TASK INSTRUCTIONS:
The entries are to be output in full, word for word.

SUPPLIED INFORMATION:
####

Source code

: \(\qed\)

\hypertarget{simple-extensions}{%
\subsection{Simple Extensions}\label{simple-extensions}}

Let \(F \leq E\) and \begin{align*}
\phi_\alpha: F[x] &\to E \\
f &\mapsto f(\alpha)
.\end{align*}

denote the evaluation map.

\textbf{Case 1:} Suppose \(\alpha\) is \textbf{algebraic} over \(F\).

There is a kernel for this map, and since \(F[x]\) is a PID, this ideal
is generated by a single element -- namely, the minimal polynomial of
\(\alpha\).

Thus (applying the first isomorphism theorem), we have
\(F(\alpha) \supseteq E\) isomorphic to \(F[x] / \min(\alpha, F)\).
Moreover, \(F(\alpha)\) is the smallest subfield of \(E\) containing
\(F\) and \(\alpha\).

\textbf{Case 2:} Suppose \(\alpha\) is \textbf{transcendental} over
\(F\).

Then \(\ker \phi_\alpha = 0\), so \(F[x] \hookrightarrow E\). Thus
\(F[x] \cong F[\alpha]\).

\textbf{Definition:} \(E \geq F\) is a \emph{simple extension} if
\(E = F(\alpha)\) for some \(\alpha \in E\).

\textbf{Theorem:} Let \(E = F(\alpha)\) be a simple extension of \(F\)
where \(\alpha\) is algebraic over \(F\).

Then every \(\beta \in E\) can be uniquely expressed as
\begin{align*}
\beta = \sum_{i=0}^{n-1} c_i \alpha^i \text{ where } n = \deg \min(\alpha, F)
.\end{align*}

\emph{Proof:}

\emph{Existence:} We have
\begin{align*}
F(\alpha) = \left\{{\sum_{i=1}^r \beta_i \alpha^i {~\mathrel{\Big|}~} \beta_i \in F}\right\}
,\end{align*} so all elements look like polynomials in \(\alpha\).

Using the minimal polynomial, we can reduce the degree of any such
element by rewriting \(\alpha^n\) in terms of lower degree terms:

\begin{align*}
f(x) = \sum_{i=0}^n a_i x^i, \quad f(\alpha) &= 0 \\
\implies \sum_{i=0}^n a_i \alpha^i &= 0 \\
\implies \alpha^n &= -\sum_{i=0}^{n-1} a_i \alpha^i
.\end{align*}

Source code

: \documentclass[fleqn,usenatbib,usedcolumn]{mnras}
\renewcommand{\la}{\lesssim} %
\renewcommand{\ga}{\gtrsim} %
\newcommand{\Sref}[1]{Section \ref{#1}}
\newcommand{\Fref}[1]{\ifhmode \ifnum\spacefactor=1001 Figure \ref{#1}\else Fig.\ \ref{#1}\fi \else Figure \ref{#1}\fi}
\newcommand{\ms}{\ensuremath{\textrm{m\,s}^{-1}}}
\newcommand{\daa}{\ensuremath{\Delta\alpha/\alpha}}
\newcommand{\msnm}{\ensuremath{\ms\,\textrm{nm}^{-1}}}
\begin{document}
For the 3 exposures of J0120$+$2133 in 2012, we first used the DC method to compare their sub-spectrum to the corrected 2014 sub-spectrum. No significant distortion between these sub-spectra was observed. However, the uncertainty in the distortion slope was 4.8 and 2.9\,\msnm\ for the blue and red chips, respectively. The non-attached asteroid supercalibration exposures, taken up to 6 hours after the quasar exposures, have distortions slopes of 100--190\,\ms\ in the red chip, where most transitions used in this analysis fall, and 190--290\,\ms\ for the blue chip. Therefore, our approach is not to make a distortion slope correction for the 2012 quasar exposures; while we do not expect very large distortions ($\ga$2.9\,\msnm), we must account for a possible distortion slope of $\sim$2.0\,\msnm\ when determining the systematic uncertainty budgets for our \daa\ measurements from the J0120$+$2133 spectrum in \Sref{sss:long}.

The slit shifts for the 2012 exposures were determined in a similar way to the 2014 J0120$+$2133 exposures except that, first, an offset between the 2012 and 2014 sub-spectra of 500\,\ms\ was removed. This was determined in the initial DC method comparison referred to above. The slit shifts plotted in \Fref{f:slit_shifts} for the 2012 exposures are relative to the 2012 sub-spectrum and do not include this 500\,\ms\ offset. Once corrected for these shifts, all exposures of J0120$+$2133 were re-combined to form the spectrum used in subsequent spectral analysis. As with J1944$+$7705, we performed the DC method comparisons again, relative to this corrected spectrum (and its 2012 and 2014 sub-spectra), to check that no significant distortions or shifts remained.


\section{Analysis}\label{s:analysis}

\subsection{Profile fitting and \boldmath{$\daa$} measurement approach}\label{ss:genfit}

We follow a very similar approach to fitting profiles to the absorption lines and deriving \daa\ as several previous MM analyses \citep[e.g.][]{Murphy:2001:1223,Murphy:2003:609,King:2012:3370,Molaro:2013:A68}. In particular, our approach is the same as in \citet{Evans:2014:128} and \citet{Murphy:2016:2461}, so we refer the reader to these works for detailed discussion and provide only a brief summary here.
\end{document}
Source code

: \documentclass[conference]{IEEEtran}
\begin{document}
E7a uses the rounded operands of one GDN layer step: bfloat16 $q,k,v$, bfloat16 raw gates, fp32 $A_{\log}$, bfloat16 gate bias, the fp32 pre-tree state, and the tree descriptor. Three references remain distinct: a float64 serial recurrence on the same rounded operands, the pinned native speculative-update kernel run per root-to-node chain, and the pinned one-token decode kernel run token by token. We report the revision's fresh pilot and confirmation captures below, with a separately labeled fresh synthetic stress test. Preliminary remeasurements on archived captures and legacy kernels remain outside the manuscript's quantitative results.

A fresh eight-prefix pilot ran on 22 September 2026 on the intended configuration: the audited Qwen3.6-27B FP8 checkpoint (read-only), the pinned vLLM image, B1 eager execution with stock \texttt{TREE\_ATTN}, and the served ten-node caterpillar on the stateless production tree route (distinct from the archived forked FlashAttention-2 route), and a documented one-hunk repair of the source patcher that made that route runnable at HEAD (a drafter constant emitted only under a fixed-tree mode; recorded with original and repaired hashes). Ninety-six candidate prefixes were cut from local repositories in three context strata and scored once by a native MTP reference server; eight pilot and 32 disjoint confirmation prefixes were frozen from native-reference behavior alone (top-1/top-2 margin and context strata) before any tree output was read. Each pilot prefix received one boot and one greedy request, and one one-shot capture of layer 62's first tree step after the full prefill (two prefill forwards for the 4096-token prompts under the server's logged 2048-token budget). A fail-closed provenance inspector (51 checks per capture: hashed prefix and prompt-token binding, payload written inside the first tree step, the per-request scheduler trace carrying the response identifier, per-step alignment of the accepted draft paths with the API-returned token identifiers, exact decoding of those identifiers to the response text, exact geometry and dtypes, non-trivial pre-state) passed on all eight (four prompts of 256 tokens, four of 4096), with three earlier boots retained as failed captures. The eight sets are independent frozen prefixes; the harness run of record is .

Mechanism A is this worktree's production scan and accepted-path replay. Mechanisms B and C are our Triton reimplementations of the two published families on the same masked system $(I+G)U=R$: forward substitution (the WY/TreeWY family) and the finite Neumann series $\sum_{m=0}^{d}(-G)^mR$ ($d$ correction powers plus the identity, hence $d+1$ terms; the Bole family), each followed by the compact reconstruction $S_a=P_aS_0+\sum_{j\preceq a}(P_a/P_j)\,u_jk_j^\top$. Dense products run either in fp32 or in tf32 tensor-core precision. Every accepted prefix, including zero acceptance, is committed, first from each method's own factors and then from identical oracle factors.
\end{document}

####

RESPONSE AREA:
Source code

: \(\qed\)

\hypertarget{simple-extensions}{%
\subsection{Simple Extensions}\label{simple-extensions}}

Let \(F \leq E\) and \begin{align*}
\phi_\alpha: F[x] &\to E \\
f &\mapsto f(\alpha)
.\end{align*}

denote the evaluation map.

\textbf{Case 1:} Suppose \(\alpha\) is \textbf{algebraic} over \(F\).

There is a kernel for this map, and since \(F[x]\) is a PID, this ideal
is generated by a single element -- namely, the minimal polynomial of
\(\alpha\).

Thus (applying the first isomorphism theorem), we have
\(F(\alpha) \supseteq E\) isomorphic to \(F[x] / \min(\alpha, F)\).
Moreover, \(F(\alpha)\) is the smallest subfield of \(E\) containing
\(F\) and \(\alpha\).

\textbf{Case 2:} Suppose \(\alpha\) is \textbf{transcendental} over
\(F\).

Then \(\ker \phi_\alpha = 0\), so \(F[x] \hookrightarrow E\). Thus
\(F[x] \cong F[\alpha]\).

\textbf{Definition:} \(E \geq F\) is a \emph{simple extension} if
\(E = F(\alpha)\) for some \(\alpha \in E\).

\textbf{Theorem:} Let \(E = F(\alpha)\) be a simple extension of \(F\)
where \(\alpha\) is algebraic over \(F\).

Then every \(\beta \in E\) can be uniquely expressed as
\begin{align*}
\beta = \sum_{i=0}^{n-1} c_i \alpha^i \text{ where } n = \deg \min(\alpha, F)
.\end{align*}

\emph{Proof:}

\emph{Existence:} We have
\begin{align*}
F(\alpha) = \left\{{\sum_{i=1}^r \beta_i \alpha^i {~\mathrel{\Big|}~} \beta_i \in F}\right\}
,\end{align*} so all elements look like polynomials in \(\alpha\).

Using the minimal polynomial, we can reduce the degree of any such
element by rewriting \(\alpha^n\) in terms of lower degree terms:

\begin{align*}
f(x) = \sum_{i=0}^n a_i x^i, \quad f(\alpha) &= 0 \\
\implies \sum_{i=0}^n a_i \alpha^i &= 0 \\
\implies \alpha^n &= -\sum_{i=0}^{n-1} a_i \alpha^i
.\end{align*}

Source code

: \documentclass[fleqn,usenatbib,usedcolumn]{mnras}
\renewcommand{\la}{\lesssim} %
\renewcommand{\ga}{\gtrsim} %
\newcommand{\Sref}[1]{Section \ref{#1}}
\newcommand{\Fref}[1]{\ifhmode \ifnum\spacefactor=1001 Figure \ref{#1}\else Fig.\ \ref{#1}\fi \else Figure \ref{#1}\fi}
\newcommand{\ms}{\ensuremath{\textrm{m\,s}^{-1}}}
\newcommand{\daa}{\ensuremath{\Delta\alpha/\alpha}}
\newcommand{\msnm}{\ensuremath{\ms\,\textrm{nm}^{-1}}}
\begin{document}
For the 3 exposures of J0120$+$2133 in 2012, we first used the DC method to compare their sub-spectrum to the corrected 2014 sub-spectrum. No significant distortion between these sub-spectra was observed. However, the uncertainty in the distortion slope was 4.8 and 2.9\,\msnm\ for the blue and red chips, respectively. The non-attached asteroid supercalibration exposures, taken up to 6 hours after the quasar exposures, have distortions slopes of 100--190\,\ms\ in the red chip, where most transitions used in this analysis fall, and 190--290\,\ms\ for the blue chip. Therefore, our approach is not to make a distortion slope correction for the 2012 quasar exposures; while we do not expect very large distortions ($\ga$2.9\,\msnm), we must account for a possible distortion slope of $\sim$2.0\,\msnm\ when determining the systematic uncertainty budgets for our \daa\ measurements from the J0120$+$2133 spectrum in \Sref{sss:long}.

The slit shifts for the 2012 exposures were determined in a similar way to the 2014 J0120$+$2133 exposures except that, first, an offset between the 2012 and 2014 sub-spectra of 500\,\ms\ was removed. This was determined in the initial DC method comparison referred to above. The slit shifts plotted in \Fref{f:slit_shifts} for the 2012 exposures are relative to the 2012 sub-spectrum and do not include this 500\,\ms\ offset. Once corrected for these shifts, all exposures of J0120$+$2133 were re-combined to form the spectrum used in subsequent spectral analysis. As with J1944$+$7705, we performed the DC method comparisons again, relative to this corrected spectrum (and its 2012 and 2014 sub-spectra), to check that no significant distortions or shifts remained.


\section{Analysis}\label{s:analysis}

\subsection{Profile fitting and \boldmath{$\daa$} measurement approach}\label{ss:genfit}

We follow a very similar approach to fitting profiles to the absorption lines and deriving \daa\ as several previous MM analyses \citep[e.g.][]{Murphy:2001:1223,Murphy:2003:609,King:2012:3370,Molaro:2013:A68}. In particular, our approach is the same as in \citet{Evans:2014:128} and \citet{Murphy:2016:2461}, so we refer the reader to these works for detailed discussion and provide only a brief summary here.
\end{document}
Source code

: \documentclass[conference]{IEEEtran}
\begin{document}
E7a uses the rounded operands of one GDN layer step: bfloat16 $q,k,v$, bfloat16 raw gates, fp32 $A_{\log}$, bfloat16 gate bias, the fp32 pre-tree state, and the tree descriptor. Three references remain distinct: a float64 serial recurrence on the same rounded operands, the pinned native speculative-update kernel run per root-to-node chain, and the pinned one-token decode kernel run token by token. We report the revision's fresh pilot and confirmation captures below, with a separately labeled fresh synthetic stress test. Preliminary remeasurements on archived captures and legacy kernels remain outside the manuscript's quantitative results.

A fresh eight-prefix pilot ran on 22 September 2026 on the intended configuration: the audited Qwen3.6-27B FP8 checkpoint (read-only), the pinned vLLM image, B1 eager execution with stock \texttt{TREE\_ATTN}, and the served ten-node caterpillar on the stateless production tree route (distinct from the archived forked FlashAttention-2 route), and a documented one-hunk repair of the source patcher that made that route runnable at HEAD (a drafter constant emitted only under a fixed-tree mode; recorded with original and repaired hashes). Ninety-six candidate prefixes were cut from local repositories in three context strata and scored once by a native MTP reference server; eight pilot and 32 disjoint confirmation prefixes were frozen from native-reference behavior alone (top-1/top-2 margin and context strata) before any tree output was read. Each pilot prefix received one boot and one greedy request, and one one-shot capture of layer 62's first tree step after the full prefill (two prefill forwards for the 4096-token prompts under the server's logged 2048-token budget). A fail-closed provenance inspector (51 checks per capture: hashed prefix and prompt-token binding, payload written inside the first tree step, the per-request scheduler trace carrying the response identifier, per-step alignment of the accepted draft paths with the API-returned token identifiers, exact decoding of those identifiers to the response text, exact geometry and dtypes, non-trivial pre-state) passed on all eight (four prompts of 256 tokens, four of 4096), with three earlier boots retained as failed captures. The eight sets are independent frozen prefixes; the harness run of record is .

Mechanism A is this worktree's production scan and accepted-path replay. Mechanisms B and C are our Triton reimplementations of the two published families on the same masked system $(I+G)U=R$: forward substitution (the WY/TreeWY family) and the finite Neumann series $\sum_{m=0}^{d}(-G)^mR$ ($d$ correction powers plus the identity, hence $d+1$ terms; the Bole family), each followed by the compact reconstruction $S_a=P_aS_0+\sum_{j\preceq a}(P_a/P_j)\,u_jk_j^\top$. Dense products run either in fp32 or in tf32 tensor-core precision. Every accepted prefix, including zero acceptance, is committed, first from each method's own factors and then from identical oracle factors.
\end{document}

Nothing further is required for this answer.